Joint Committee on The Draft Communications Bill Minutes of Evidence

Examination of Witness (Questions 500 - 502)



  500. What we have protected ourselves from in this country is the distortion of the political process by the horrendous cost of advertising on television that I believe has corrupted the American process and, therefore, when you suggest we get on this slope, I think it is a very slippery slope indeed.
  (Professor Barendt) I do not think it is as slippery as you imagine. I agree with your fear of the domination of politics by ultra rich, and maybe ultra right wing, groups but I think reasonable rules can be formulated to allow some political advertising.
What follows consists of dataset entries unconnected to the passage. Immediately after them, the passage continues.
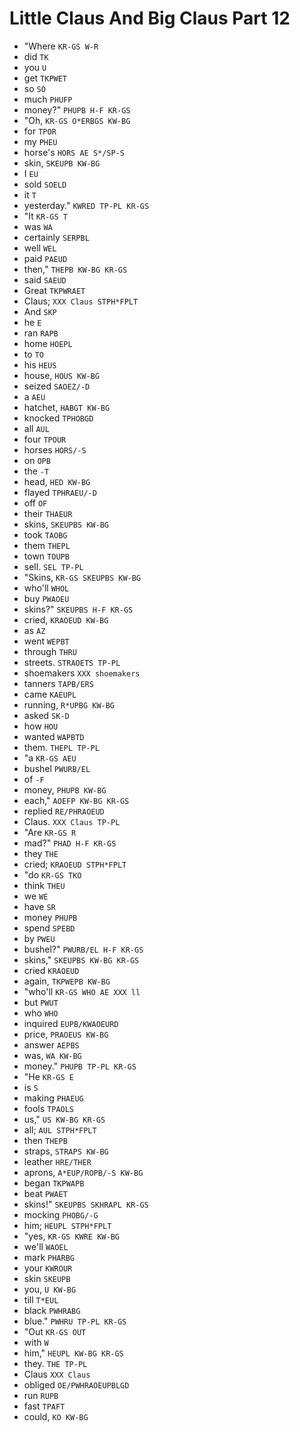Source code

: # Little Claus And Big Claus Part 12

* "Where `KR-GS W-R`
* did `TK`
* you `U`
* get `TKPWET`
* so `SO`
* much `PHUFP`
* money?" `PHUPB H-F KR-GS`
* "Oh, `KR-GS O*ERBGS KW-BG`
* for `TPOR`
* my `PHEU`
* horse's `HORS AE S*/SP-S`
* skin, `SKEUPB KW-BG`
* I `EU`
* sold `SOELD`
* it `T`
* yesterday." `KWRED TP-PL KR-GS`
* "It `KR-GS T`
* was `WA`
* certainly `SERPBL`
* well `WEL`
* paid `PAEUD`
* then," `THEPB KW-BG KR-GS`
* said `SAEUD`
* Great `TKPWRAET`
* Claus; `XXX Claus STPH*FPLT`
* And `SKP`
* he `E`
* ran `RAPB`
* home `HOEPL`
* to `TO`
* his `HEUS`
* house, `HOUS KW-BG`
* seized `SAOEZ/-D`
* a `AEU`
* hatchet, `HABGT KW-BG`
* knocked `TPHOBGD`
* all `AUL`
* four `TPOUR`
* horses `HORS/-S`
* on `OPB`
* the `-T`
* head, `HED KW-BG`
* flayed `TPHRAEU/-D`
* off `OF`
* their `THAEUR`
* skins, `SKEUPBS KW-BG`
* took `TAOBG`
* them `THEPL`
* town `TOUPB`
* sell. `SEL TP-PL`
* "Skins, `KR-GS SKEUPBS KW-BG`
* who'll `WHOL`
* buy `PWAOEU`
* skins?" `SKEUPBS H-F KR-GS`
* cried, `KRAOEUD KW-BG`
* as `AZ`
* went `WEPBT`
* through `THRU`
* streets. `STRAOETS TP-PL`
* shoemakers `XXX shoemakers`
* tanners `TAPB/ERS`
* came `KAEUPL`
* running, `R*UPBG KW-BG`
* asked `SK-D`
* how `HOU`
* wanted `WAPBTD`
* them. `THEPL TP-PL`
* "a `KR-GS AEU`
* bushel `PWURB/EL`
* of `-F`
* money, `PHUPB KW-BG`
* each," `AOEFP KW-BG KR-GS`
* replied `RE/PHRAOEUD`
* Claus. `XXX Claus TP-PL`
* "Are `KR-GS R`
* mad?" `PHAD H-F KR-GS`
* they `THE`
* cried; `KRAOEUD STPH*FPLT`
* "do `KR-GS TKO`
* think `THEU`
* we `WE`
* have `SR`
* money `PHUPB`
* spend `SPEBD`
* by `PWEU`
* bushel?" `PWURB/EL H-F KR-GS`
* skins," `SKEUPBS KW-BG KR-GS`
* cried `KRAOEUD`
* again, `TKPWEPB KW-BG`
* "who'll `KR-GS WHO AE XXX ll`
* but `PWUT`
* who `WHO`
* inquired `EUPB/KWAOEURD`
* price, `PRAOEUS KW-BG`
* answer `AEPBS`
* was, `WA KW-BG`
* money." `PHUPB TP-PL KR-GS`
* "He `KR-GS E`
* is `S`
* making `PHAEUG`
* fools `TPAOLS`
* us," `US KW-BG KR-GS`
* all; `AUL STPH*FPLT`
* then `THEPB`
* straps, `STRAPS KW-BG`
* leather `HRE/THER`
* aprons, `A*EUP/ROPB/-S KW-BG`
* began `TKPWAPB`
* beat `PWAET`
* skins!" `SKEUPBS SKHRAPL KR-GS`
* mocking `PHOBG/-G`
* him; `HEUPL STPH*FPLT`
* "yes, `KR-GS KWRE KW-BG`
* we'll `WAOEL`
* mark `PHARBG`
* your `KWROUR`
* skin `SKEUPB`
* you, `U KW-BG`
* till `T*EUL`
* black `PWHRABG`
* blue." `PWHRU TP-PL KR-GS`
* "Out `KR-GS OUT`
* with `W`
* him," `HEUPL KW-BG KR-GS`
* they. `THE TP-PL`
* Claus `XXX Claus`
* obliged `OE/PWHRAOEUPBLGD`
* run `RUPB`
* fast `TPAFT`
* could, `KO KW-BG`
Remember, the price of advertising on radio would not be extortionate. I think one might distinguish here between radio and television.
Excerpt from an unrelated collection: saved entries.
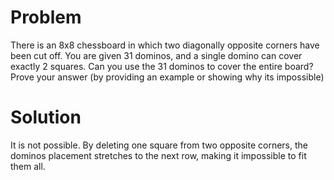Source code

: # Problem
There is an 8x8 chessboard in which two diagonally opposite corners have been cut off. 
You are given 31 dominos, and a single domino can cover exactly 2 squares. Can you use the 31 dominos to cover the entire board?
Prove your answer (by providing an example or showing why its impossible)

# Solution
It is not possible. By deleting one square from two opposite corners, the dominos placement stretches to the next row, making it impossible to fit them all.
  Chairman: Lastly, Lord Pilkington?

Lord Pilkington of Oxenford

  501. I feel like a student in a seminar at Cambridge forty years ago in this situation! It is a soft ball to you, Professor. You have expressed concerns about the Secretary of State having powers to avoid mentioning a particular matter in broadcasting, a sort of reserve power. Would you want, which I am sure you would if the use of any direction like this would stop something being broadcast, to have some form of Parliamentary scrutiny?
  (Professor Barendt) I certainly would. I would have thought that was the very minimum. I would much prefer that it was confined to national security or public safety grounds. What I think the Committee should urge the government to do is to think again about a power which the last time it was used, as I think we all know, was the so-called broadcasting ban on the supporters of terrorist organisations in Northern Ireland. I am afraid that was regarded as widely wrong and it was withdrawn by the government two or three years later; it served no apparent purpose and it was, in my view, a clear infringement of freedom of expression which should not be countenanced in a liberal society.

  502. Could I again say how very grateful I am—I cannot speak for the Committee—for your eloquence and expertise but could you write some of it down for our feeble legislative minds?
  (Professor Barendt) You are far too modest.

  Chairman: It is our way of getting very inexpensive advice! Thank you, Professor.